This story is part of this week’s Vietnamese Food Guide, a special edition dedicated to Seattle’s vibrant Vietnamese cuisine. Find more at seattletimes.com/life/food-drink and in Sunday’s edition of The Mix

Seattle is known for its rich Vietnamese food scene — it seems like every neighborhood around Puget Sound has its own banh mi or pho shop, and upscale eateries showcasing the breadth of Vietnamese cuisine continue to proliferate. 

That wasn’t always the case. 

Prior to the fall of Saigon, there was not a significant Vietnamese food scene in Seattle. Our city’s first wave of Vietnamese restaurants opened as refugees settled in the area in the late 1970s, opening businesses to make a living. These entrepreneurs are responsible for introducing many local diners to dishes that would become staples of “Seattle” cuisine. 

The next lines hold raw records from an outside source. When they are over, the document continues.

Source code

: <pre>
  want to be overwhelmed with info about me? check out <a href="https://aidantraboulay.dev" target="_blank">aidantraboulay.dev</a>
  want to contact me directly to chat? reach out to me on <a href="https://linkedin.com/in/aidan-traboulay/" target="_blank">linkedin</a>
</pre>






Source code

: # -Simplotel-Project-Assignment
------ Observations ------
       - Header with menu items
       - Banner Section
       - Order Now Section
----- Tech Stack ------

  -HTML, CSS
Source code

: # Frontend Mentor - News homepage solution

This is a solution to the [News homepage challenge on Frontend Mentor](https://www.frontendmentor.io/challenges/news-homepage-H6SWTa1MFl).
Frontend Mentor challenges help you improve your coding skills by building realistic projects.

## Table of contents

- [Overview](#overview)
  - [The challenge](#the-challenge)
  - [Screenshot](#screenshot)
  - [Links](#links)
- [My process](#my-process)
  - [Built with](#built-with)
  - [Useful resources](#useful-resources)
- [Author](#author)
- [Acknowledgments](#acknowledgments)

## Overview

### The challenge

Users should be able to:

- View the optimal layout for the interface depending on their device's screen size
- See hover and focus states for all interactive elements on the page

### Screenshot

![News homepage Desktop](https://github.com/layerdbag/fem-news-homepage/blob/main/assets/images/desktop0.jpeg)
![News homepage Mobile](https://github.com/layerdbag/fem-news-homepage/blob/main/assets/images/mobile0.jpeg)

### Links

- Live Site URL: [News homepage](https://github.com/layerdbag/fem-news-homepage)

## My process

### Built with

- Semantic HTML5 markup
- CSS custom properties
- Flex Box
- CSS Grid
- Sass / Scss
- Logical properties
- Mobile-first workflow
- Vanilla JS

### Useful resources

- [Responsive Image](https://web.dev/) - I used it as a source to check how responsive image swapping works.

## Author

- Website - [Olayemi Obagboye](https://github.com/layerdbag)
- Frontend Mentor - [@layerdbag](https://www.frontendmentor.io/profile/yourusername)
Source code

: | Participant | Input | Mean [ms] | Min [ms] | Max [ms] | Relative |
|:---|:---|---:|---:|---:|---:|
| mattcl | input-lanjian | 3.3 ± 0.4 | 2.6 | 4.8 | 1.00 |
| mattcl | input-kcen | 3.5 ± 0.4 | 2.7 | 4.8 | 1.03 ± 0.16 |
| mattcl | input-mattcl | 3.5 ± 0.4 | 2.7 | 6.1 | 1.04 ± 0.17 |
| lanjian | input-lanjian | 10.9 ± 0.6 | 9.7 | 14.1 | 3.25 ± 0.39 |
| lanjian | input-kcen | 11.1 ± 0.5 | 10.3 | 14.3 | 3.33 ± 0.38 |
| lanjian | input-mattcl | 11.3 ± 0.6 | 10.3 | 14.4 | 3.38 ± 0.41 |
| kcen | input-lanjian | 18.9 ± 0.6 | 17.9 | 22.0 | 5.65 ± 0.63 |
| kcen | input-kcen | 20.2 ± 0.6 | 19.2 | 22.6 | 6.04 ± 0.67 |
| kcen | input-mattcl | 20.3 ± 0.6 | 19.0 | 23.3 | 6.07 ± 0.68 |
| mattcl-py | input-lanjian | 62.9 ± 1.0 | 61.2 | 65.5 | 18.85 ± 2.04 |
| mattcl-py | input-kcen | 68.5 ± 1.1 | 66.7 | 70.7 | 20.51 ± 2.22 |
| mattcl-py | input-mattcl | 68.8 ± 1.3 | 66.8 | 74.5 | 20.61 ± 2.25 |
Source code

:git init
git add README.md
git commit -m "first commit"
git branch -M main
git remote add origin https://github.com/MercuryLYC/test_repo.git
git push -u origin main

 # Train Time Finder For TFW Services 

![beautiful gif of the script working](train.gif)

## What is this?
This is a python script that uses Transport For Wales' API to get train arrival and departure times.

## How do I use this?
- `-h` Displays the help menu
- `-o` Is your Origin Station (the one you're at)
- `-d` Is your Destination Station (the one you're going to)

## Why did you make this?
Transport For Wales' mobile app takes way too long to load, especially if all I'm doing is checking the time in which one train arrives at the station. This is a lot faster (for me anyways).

Seattle’s vibrant Vietnamese food scene

Those first families opened the door for successive generations of restaurateurs, with recipes and techniques passed down, often from parent to child. These chefs continue to prove that Vietnamese food is much more than just pho and banh mi — that it’s a culinary tradition worthy of critical praise and James Beard nominations.  

Today’s Vietnamese American restaurateurs are still educating people about how diverse their homeland’s cuisine is — while pushing the boundaries of what Vietnamese food can be.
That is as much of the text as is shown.